### WORK TASK
Copy the records below in full and leave every image out of the copy.

### ENTRIES PROVIDED
===============

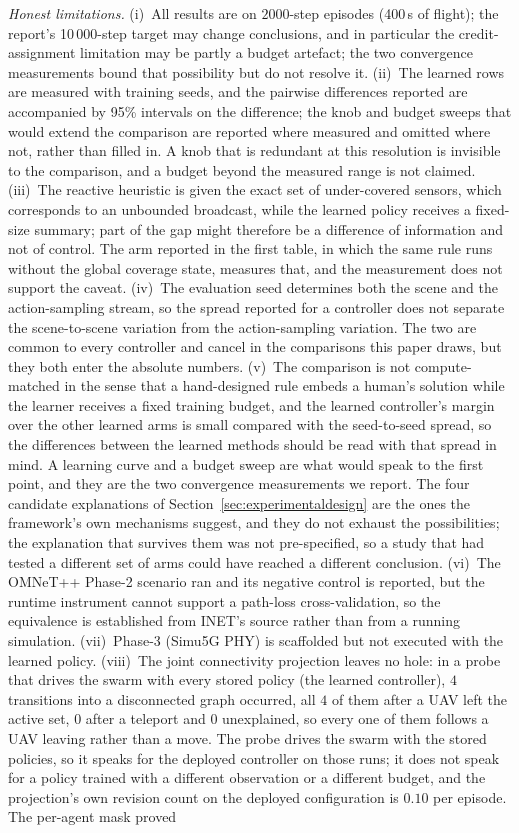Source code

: \documentclass[conference]{IEEEtran}
\newcommand{\tokConnAllLeaving}{every one of them follows a UAV leaving rather than a move}
\newcommand{\tokConnAsc}{4}
\newcommand{\tokConnPolicy}{every stored policy (the learned controller)}
\newcommand{\tokConnSteps}{4}
\newcommand{\tokConnTele}{0}
\newcommand{\tokConnUnexplained}{0}
\newcommand{\tokEpisodeSeconds}{400}
\newcommand{\tokEpisodeSteps}{2000}
\newcommand{\tokProjRevisions}{0.10}
\begin{document}
\emph{Honest limitations.} (i)~All results are on $\tokEpisodeSteps$-step episodes (\tokEpisodeSeconds\,s of flight); the report's 10\,000-step target may change conclusions, and in particular the credit-assignment limitation may be partly a budget artefact; the two convergence measurements bound that possibility but do not resolve it. (ii)~The learned rows are measured with \tokEgoShapeN{} training seeds, and the pairwise differences reported are accompanied by 95\% intervals on the difference; the knob and budget sweeps that would extend the comparison are reported where measured and omitted where not, rather than filled in.  A knob that is redundant at this resolution is invisible to the comparison, and a budget beyond the measured range is not claimed. (iii)~The reactive heuristic is given the exact set of under-covered sensors, which corresponds to an unbounded broadcast, while the learned policy receives a fixed-size summary; part of the gap might therefore be a difference of information and not of control.  The arm reported in the first table, in which the same rule runs without the global coverage state, measures that, and the measurement does not support the caveat. (iv)~The evaluation seed determines both the scene and the action-sampling stream, so the spread reported for a controller does not separate the scene-to-scene variation from the action-sampling variation. The two are common to every controller and cancel in the comparisons this paper draws, but they both enter the absolute numbers. (v)~The comparison is not compute-matched in the sense that a hand-designed rule embeds a human's solution while the learner receives a fixed training budget, and the learned controller's margin over the other learned arms is small compared with the seed-to-seed spread, so the differences between the learned methods should be read with that spread in mind. A learning curve and a budget sweep are what would speak to the first point, and they are the two convergence measurements we report. The four candidate explanations of Section~\ref{sec:experimentaldesign} are the ones the framework's own mechanisms suggest, and they do not exhaust the possibilities; the explanation that survives them was not pre-specified, so a study that had tested a different set of arms could have reached a different conclusion. (vi)~The OMNeT++ Phase-2 scenario ran and its negative control is reported, but the runtime instrument cannot support a path-loss cross-validation, so the equivalence is established from INET's source rather than from a running simulation. (vii)~Phase-3 (Simu5G PHY) is scaffolded but not executed with the learned policy. (viii)~The joint connectivity projection leaves no hole: in a probe that drives the swarm with \tokConnPolicy{}, $\tokConnSteps$ transitions into a disconnected graph occurred, all $\tokConnAsc$ of them after a UAV left the active set, $\tokConnTele$ after a teleport and $\tokConnUnexplained$ unexplained, so \tokConnAllLeaving.  The probe drives the swarm with the stored policies, so it speaks for the deployed controller on those runs; it does not speak for a policy trained with a different observation or a different budget, and the projection's own revision count on the deployed configuration is $\tokProjRevisions$ per episode. The per-agent mask proved 
\end{document}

===============

### WRITTEN RESPONSE
Source code

: \documentclass[conference]{IEEEtran}
\newcommand{\tokConnAllLeaving}{every one of them follows a UAV leaving rather than a move}
\newcommand{\tokConnAsc}{4}
\newcommand{\tokConnPolicy}{every stored policy (the learned controller)}
\newcommand{\tokConnSteps}{4}
\newcommand{\tokConnTele}{0}
\newcommand{\tokConnUnexplained}{0}
\newcommand{\tokEpisodeSeconds}{400}
\newcommand{\tokEpisodeSteps}{2000}
\newcommand{\tokProjRevisions}{0.10}
\begin{document}
\emph{Honest limitations.} (i)~All results are on $\tokEpisodeSteps$-step episodes (\tokEpisodeSeconds\,s of flight); the report's 10\,000-step target may change conclusions, and in particular the credit-assignment limitation may be partly a budget artefact; the two convergence measurements bound that possibility but do not resolve it. (ii)~The learned rows are measured with \tokEgoShapeN{} training seeds, and the pairwise differences reported are accompanied by 95\% intervals on the difference; the knob and budget sweeps that would extend the comparison are reported where measured and omitted where not, rather than filled in.  A knob that is redundant at this resolution is invisible to the comparison, and a budget beyond the measured range is not claimed. (iii)~The reactive heuristic is given the exact set of under-covered sensors, which corresponds to an unbounded broadcast, while the learned policy receives a fixed-size summary; part of the gap might therefore be a difference of information and not of control.  The arm reported in the first table, in which the same rule runs without the global coverage state, measures that, and the measurement does not support the caveat. (iv)~The evaluation seed determines both the scene and the action-sampling stream, so the spread reported for a controller does not separate the scene-to-scene variation from the action-sampling variation. The two are common to every controller and cancel in the comparisons this paper draws, but they both enter the absolute numbers. (v)~The comparison is not compute-matched in the sense that a hand-designed rule embeds a human's solution while the learner receives a fixed training budget, and the learned controller's margin over the other learned arms is small compared with the seed-to-seed spread, so the differences between the learned methods should be read with that spread in mind. A learning curve and a budget sweep are what would speak to the first point, and they are the two convergence measurements we report. The four candidate explanations of Section~\ref{sec:experimentaldesign} are the ones the framework's own mechanisms suggest, and they do not exhaust the possibilities; the explanation that survives them was not pre-specified, so a study that had tested a different set of arms could have reached a different conclusion. (vi)~The OMNeT++ Phase-2 scenario ran and its negative control is reported, but the runtime instrument cannot support a path-loss cross-validation, so the equivalence is established from INET's source rather than from a running simulation. (vii)~Phase-3 (Simu5G PHY) is scaffolded but not executed with the learned policy. (viii)~The joint connectivity projection leaves no hole: in a probe that drives the swarm with \tokConnPolicy{}, $\tokConnSteps$ transitions into a disconnected graph occurred, all $\tokConnAsc$ of them after a UAV left the active set, $\tokConnTele$ after a teleport and $\tokConnUnexplained$ unexplained, so \tokConnAllLeaving.  The probe drives the swarm with the stored policies, so it speaks for the deployed controller on those runs; it does not speak for a policy trained with a different observation or a different budget, and the projection's own revision count on the deployed configuration is $\tokProjRevisions$ per episode. The per-agent mask proved 
\end{document}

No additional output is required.